### EXERCISE BRIEF
Your answer should be the lines of the material that include the word "Overview".

### DATASET CONTENT
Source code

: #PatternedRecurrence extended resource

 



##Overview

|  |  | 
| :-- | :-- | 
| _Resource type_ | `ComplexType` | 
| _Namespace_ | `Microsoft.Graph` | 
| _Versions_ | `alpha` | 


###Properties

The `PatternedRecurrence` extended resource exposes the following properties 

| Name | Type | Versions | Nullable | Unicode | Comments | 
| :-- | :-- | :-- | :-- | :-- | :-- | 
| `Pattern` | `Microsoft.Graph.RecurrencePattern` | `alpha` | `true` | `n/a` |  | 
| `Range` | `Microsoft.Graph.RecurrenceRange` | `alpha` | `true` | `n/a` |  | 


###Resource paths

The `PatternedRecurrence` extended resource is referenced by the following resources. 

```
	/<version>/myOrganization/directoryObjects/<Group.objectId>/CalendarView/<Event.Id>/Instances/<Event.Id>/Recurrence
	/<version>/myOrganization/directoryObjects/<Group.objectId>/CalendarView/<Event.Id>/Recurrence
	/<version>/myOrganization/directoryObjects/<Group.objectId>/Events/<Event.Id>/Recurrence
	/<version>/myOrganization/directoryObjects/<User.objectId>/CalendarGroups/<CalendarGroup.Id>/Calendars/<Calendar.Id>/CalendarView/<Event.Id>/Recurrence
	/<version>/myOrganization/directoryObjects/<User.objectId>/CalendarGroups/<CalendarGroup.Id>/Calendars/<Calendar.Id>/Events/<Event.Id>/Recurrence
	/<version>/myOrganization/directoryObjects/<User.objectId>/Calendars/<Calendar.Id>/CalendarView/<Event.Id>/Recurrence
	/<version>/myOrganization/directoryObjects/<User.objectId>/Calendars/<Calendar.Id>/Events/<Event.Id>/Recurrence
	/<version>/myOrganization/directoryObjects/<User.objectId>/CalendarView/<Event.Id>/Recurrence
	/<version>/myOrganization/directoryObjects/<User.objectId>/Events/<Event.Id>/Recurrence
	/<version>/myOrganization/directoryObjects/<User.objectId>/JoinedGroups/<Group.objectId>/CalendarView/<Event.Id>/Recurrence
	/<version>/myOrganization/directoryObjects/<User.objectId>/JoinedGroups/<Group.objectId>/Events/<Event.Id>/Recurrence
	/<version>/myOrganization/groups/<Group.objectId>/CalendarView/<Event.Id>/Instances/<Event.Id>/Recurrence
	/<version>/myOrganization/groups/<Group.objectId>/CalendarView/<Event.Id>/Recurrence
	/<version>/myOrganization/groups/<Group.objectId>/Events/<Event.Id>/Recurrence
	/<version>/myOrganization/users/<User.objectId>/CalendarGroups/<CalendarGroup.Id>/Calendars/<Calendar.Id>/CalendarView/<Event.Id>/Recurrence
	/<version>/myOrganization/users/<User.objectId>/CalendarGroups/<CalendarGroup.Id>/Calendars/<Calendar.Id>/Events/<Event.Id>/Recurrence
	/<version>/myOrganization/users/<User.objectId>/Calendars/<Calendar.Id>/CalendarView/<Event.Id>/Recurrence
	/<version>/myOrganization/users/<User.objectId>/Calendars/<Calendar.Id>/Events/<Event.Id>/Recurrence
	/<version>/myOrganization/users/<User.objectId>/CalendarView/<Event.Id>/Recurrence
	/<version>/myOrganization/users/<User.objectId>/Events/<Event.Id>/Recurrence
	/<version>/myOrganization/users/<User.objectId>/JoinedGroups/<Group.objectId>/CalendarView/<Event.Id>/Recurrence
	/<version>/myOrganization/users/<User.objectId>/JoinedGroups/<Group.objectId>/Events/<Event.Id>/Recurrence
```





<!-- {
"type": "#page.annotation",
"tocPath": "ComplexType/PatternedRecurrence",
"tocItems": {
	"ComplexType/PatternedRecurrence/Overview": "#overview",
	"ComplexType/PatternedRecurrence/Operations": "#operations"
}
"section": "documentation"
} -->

### RESPONSE
##Overview
	"ComplexType/PatternedRecurrence/Overview": "#overview",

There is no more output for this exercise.